* _WORK INSTRUCTIONS_
Copy out all lines bearing the word "Random" from the listing below.

* _MATERIAL FOR THIS EXERCISE_
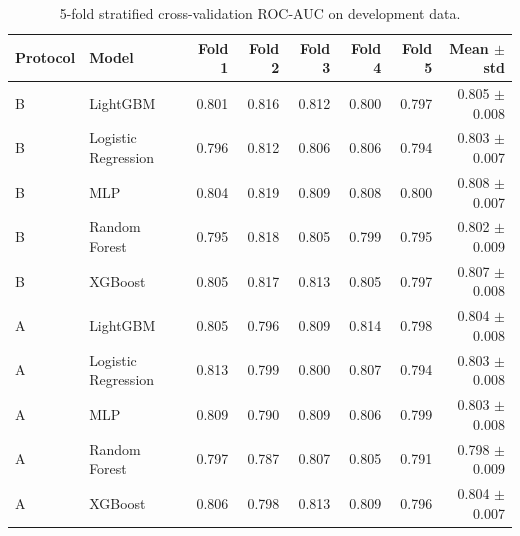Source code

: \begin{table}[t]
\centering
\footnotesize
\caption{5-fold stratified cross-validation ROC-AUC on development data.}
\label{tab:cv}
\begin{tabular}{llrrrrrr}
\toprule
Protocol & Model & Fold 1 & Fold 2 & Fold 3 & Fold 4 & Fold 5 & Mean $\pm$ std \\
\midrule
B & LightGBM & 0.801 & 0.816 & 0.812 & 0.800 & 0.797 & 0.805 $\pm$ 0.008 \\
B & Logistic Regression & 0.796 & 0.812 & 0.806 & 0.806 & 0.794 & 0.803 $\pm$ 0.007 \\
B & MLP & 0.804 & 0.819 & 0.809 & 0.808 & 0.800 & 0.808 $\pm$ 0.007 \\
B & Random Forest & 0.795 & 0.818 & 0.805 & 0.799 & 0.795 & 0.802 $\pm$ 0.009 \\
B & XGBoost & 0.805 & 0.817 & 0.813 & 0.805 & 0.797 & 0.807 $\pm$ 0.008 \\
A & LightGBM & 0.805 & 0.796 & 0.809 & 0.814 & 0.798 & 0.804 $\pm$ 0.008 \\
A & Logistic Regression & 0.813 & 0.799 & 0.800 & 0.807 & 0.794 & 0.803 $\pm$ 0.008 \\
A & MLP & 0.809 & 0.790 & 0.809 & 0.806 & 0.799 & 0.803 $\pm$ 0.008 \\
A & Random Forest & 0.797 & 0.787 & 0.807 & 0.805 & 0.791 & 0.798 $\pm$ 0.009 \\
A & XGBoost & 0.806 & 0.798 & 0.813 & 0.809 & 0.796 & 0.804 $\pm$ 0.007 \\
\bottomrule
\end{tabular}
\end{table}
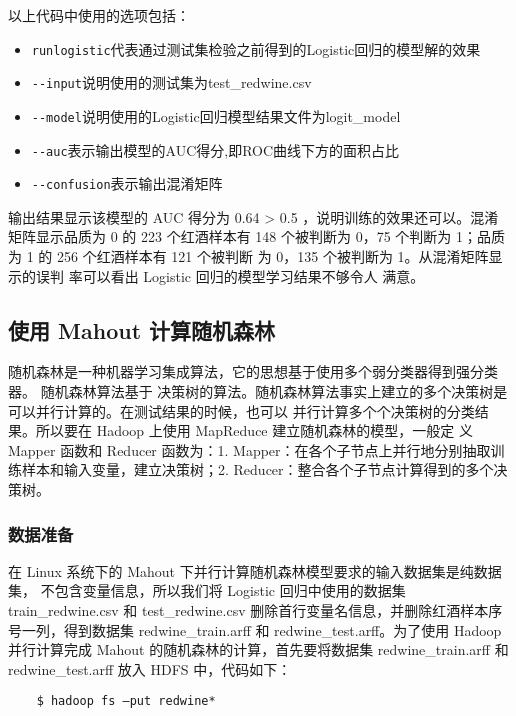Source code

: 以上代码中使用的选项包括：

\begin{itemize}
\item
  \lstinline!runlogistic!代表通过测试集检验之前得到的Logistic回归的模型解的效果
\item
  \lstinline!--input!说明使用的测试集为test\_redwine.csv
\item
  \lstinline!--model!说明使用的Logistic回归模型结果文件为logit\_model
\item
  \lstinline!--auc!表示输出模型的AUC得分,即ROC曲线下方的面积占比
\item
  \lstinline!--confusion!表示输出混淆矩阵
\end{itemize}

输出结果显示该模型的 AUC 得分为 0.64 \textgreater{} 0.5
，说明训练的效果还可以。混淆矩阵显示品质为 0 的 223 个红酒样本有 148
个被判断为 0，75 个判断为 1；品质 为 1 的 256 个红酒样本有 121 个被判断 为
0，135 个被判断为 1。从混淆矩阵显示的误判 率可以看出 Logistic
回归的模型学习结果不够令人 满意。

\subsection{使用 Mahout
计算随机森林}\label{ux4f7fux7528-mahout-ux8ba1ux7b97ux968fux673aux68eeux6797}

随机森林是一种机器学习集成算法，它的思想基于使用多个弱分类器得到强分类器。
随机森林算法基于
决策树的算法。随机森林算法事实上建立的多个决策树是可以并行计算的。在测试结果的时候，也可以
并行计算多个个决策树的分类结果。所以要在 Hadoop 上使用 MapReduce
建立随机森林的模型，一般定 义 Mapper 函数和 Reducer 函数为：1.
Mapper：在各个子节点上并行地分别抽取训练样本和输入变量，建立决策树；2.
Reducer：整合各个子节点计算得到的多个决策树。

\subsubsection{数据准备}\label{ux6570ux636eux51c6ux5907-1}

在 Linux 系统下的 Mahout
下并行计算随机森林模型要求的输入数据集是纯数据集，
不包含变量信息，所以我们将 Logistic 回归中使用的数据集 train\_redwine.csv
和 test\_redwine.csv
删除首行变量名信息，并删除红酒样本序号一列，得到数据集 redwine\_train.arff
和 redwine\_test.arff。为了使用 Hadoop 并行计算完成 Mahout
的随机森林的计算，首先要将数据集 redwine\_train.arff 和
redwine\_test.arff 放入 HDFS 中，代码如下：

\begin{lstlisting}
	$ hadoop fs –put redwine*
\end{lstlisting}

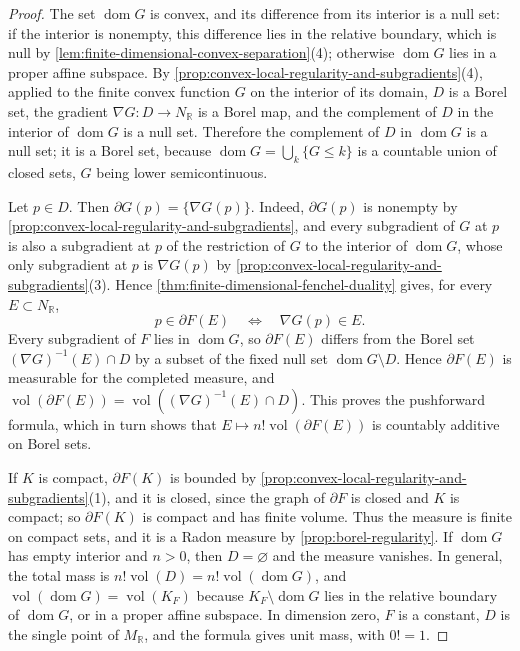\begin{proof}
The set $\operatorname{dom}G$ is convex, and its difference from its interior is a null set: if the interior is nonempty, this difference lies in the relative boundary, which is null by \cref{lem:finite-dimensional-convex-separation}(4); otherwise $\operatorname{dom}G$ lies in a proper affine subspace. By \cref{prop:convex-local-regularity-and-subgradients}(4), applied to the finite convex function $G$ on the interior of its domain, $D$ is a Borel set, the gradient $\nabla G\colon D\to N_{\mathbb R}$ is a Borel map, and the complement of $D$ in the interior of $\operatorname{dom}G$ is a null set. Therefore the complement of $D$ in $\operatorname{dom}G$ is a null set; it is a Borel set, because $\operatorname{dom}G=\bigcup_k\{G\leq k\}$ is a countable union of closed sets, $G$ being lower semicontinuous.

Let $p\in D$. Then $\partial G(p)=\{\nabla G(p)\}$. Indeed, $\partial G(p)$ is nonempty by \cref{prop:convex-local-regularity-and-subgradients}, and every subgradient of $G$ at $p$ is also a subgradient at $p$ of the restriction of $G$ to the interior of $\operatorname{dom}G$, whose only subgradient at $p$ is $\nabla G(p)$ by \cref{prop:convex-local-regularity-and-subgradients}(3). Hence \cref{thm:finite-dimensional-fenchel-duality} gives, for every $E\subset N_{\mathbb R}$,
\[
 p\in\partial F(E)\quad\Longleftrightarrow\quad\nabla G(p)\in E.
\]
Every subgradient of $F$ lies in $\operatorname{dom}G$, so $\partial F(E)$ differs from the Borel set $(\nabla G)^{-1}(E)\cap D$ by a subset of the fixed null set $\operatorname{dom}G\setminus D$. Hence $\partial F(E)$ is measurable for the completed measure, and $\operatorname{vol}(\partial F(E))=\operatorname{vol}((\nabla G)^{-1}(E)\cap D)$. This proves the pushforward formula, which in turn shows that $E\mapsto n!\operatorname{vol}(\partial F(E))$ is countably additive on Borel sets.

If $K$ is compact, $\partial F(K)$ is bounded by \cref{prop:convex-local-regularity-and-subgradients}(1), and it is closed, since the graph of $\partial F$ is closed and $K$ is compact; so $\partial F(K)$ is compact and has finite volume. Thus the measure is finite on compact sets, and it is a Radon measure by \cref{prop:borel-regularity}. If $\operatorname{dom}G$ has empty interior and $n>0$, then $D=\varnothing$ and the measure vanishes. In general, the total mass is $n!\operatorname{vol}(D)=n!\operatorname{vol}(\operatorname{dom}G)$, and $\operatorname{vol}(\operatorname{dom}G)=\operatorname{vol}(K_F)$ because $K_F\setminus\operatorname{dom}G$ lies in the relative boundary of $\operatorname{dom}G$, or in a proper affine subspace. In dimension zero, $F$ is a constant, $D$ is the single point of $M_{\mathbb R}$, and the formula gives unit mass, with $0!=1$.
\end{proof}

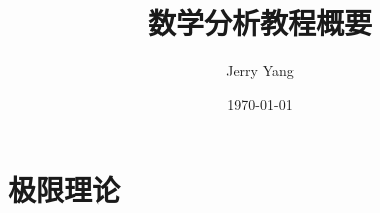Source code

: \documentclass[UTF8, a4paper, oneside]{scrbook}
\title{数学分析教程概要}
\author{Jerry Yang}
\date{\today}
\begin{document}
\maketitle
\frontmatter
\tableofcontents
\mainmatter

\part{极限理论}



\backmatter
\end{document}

* _YOUR RESPONSE_
B & Random Forest & 0.795 & 0.818 & 0.805 & 0.799 & 0.795 & 0.802 $\pm$ 0.009 \\
A & Random Forest & 0.797 & 0.787 & 0.807 & 0.805 & 0.791 & 0.798 $\pm$ 0.009 \\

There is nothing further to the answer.